--- Exercise requirements ---
Find each line of the entries with the string "will", please, and copy it.

____ Input

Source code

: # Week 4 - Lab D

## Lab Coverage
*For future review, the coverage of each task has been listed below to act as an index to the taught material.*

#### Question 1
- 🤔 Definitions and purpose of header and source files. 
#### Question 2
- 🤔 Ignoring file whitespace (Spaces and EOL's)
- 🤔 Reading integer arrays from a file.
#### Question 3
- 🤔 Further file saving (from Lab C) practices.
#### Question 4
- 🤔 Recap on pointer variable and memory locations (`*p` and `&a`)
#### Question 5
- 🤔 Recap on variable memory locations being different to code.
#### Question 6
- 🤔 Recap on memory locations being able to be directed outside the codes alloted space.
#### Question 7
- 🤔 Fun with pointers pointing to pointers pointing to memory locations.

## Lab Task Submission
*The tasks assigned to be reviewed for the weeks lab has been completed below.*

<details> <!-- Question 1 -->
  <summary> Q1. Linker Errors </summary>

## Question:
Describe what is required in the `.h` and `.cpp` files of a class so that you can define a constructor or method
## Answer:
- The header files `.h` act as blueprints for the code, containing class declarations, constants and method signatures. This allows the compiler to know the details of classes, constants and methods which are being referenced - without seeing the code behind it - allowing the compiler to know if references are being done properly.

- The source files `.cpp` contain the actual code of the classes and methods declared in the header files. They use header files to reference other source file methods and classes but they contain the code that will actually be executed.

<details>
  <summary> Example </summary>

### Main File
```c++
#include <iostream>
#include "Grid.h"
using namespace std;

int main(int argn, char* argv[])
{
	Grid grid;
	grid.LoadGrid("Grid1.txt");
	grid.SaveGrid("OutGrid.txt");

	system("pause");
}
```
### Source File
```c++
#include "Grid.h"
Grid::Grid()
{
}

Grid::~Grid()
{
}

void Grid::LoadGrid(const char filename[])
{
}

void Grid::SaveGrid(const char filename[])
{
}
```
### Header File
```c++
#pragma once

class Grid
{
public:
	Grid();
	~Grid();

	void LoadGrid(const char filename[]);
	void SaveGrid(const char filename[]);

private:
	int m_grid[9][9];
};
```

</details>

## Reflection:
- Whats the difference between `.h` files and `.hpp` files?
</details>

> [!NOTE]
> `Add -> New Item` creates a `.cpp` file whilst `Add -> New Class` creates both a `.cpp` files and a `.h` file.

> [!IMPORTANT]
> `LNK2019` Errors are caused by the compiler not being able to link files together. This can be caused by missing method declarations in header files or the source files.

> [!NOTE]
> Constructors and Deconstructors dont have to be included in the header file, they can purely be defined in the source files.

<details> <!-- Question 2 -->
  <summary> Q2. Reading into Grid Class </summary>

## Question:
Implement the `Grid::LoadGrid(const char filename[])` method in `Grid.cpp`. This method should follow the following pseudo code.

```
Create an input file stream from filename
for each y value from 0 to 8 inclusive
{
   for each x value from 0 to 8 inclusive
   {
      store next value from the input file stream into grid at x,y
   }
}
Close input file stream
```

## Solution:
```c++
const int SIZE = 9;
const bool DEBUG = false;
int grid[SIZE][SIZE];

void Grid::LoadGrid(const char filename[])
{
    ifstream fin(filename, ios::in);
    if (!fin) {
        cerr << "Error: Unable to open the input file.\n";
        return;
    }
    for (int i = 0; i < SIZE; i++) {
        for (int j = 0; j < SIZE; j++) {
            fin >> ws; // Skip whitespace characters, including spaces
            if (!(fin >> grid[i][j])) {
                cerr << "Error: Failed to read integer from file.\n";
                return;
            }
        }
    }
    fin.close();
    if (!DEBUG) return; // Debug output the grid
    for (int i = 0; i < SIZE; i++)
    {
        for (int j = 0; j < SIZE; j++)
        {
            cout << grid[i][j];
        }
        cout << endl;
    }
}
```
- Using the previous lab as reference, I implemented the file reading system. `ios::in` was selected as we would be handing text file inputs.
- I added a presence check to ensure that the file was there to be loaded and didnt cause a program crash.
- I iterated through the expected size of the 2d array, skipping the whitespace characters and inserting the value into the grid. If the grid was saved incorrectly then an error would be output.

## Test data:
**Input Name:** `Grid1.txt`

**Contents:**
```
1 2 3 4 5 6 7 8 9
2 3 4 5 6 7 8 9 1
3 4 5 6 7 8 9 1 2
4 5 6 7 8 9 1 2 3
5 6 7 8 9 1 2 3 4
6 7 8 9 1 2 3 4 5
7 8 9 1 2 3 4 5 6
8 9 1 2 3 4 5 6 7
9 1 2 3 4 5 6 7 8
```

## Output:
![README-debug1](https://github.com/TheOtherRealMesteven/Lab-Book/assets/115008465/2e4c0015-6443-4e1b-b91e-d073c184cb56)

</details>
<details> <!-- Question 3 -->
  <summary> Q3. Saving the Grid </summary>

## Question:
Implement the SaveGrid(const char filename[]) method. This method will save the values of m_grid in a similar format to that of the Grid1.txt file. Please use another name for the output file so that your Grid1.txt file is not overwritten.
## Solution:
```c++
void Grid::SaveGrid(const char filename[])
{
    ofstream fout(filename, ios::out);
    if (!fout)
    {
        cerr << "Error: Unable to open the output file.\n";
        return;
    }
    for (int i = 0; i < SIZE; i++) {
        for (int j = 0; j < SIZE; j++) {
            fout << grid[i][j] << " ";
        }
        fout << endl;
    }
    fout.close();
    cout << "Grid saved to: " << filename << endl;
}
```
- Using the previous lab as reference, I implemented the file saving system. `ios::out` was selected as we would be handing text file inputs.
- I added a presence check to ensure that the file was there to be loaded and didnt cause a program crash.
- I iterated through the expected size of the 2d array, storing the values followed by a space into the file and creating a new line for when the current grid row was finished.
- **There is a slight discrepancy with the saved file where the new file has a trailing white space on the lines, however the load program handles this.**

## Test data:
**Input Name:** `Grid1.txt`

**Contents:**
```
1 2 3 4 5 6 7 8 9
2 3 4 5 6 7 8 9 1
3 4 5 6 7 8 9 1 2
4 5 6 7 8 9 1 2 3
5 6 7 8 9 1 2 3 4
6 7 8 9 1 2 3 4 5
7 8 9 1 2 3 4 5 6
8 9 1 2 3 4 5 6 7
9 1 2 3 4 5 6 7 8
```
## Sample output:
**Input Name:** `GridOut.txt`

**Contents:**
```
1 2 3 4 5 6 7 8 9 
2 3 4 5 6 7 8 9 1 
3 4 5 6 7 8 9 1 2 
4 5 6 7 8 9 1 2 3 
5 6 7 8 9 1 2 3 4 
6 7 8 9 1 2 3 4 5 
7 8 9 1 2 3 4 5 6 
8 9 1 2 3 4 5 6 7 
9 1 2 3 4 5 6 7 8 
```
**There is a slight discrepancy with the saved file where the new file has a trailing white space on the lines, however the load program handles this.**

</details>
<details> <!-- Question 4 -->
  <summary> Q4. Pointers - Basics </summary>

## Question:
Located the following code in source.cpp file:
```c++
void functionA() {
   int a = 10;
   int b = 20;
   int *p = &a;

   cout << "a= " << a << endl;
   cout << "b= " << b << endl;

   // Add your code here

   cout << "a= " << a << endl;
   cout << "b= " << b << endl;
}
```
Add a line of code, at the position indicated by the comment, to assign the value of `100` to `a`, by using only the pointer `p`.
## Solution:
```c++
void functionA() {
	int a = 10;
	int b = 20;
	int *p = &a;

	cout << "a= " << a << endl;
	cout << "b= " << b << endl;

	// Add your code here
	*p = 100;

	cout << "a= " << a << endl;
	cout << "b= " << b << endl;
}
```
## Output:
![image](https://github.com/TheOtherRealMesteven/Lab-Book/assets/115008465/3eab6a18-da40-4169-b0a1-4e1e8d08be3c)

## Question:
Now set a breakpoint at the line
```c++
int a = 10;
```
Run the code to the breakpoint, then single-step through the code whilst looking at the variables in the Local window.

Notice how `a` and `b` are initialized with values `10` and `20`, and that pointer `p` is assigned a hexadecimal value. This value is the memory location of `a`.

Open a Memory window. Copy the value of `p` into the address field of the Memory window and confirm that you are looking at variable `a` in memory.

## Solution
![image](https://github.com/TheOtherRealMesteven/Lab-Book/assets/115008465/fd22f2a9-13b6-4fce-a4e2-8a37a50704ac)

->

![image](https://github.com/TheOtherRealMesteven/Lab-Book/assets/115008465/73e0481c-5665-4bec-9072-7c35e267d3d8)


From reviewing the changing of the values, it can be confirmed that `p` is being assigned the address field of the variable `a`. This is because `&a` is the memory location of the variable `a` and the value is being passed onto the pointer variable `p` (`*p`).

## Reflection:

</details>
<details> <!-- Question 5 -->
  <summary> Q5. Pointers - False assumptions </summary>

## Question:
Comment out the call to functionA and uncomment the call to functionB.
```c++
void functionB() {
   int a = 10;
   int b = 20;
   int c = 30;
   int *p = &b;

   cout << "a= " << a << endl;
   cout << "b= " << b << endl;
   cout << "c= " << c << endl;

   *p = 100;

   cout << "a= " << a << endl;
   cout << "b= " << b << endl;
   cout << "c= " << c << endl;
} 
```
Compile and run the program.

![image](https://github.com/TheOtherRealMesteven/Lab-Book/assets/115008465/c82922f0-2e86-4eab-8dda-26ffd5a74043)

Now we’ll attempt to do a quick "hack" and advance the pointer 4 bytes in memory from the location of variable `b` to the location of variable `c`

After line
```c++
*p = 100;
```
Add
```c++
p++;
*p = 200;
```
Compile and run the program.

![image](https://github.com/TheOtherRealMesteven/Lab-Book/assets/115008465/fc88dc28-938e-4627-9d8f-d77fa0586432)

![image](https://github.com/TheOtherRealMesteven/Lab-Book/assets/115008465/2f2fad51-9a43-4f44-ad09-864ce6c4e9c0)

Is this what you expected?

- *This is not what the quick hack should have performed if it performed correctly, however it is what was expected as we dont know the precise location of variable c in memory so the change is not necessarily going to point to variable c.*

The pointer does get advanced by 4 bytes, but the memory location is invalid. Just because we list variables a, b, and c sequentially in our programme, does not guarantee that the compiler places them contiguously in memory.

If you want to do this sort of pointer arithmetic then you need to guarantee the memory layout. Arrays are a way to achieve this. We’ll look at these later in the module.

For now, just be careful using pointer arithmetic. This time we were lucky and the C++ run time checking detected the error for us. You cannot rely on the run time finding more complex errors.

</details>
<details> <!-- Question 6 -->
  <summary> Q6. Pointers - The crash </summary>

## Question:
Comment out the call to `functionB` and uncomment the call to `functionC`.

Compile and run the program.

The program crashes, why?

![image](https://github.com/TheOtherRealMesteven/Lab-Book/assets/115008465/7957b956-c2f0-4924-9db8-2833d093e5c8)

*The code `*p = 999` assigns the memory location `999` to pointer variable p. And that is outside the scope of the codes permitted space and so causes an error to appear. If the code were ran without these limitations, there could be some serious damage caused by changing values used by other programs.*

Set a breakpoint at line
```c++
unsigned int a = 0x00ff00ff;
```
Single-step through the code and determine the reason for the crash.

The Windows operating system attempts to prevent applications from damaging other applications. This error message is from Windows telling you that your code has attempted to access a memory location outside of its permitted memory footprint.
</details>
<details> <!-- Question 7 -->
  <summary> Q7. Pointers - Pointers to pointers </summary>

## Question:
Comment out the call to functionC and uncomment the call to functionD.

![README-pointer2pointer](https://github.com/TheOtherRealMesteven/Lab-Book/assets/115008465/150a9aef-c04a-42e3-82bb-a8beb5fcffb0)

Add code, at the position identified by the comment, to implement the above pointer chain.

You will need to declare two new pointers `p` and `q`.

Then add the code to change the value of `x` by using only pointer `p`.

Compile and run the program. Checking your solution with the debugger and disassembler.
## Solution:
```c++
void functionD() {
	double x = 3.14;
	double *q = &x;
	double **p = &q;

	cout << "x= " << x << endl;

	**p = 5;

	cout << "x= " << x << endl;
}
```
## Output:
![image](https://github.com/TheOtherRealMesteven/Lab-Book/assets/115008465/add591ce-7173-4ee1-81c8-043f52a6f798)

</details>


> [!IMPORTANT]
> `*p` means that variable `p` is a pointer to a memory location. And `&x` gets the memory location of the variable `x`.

________

--- Written response ---
- The source files `.cpp` contain the actual code of the classes and methods declared in the header files. They use header files to reference other source file methods and classes but they contain the code that will actually be executed.
Implement the SaveGrid(const char filename[]) method. This method will save the values of m_grid in a similar format to that of the Grid1.txt file. Please use another name for the output file so that your Grid1.txt file is not overwritten.
You will need to declare two new pointers `p` and `q`.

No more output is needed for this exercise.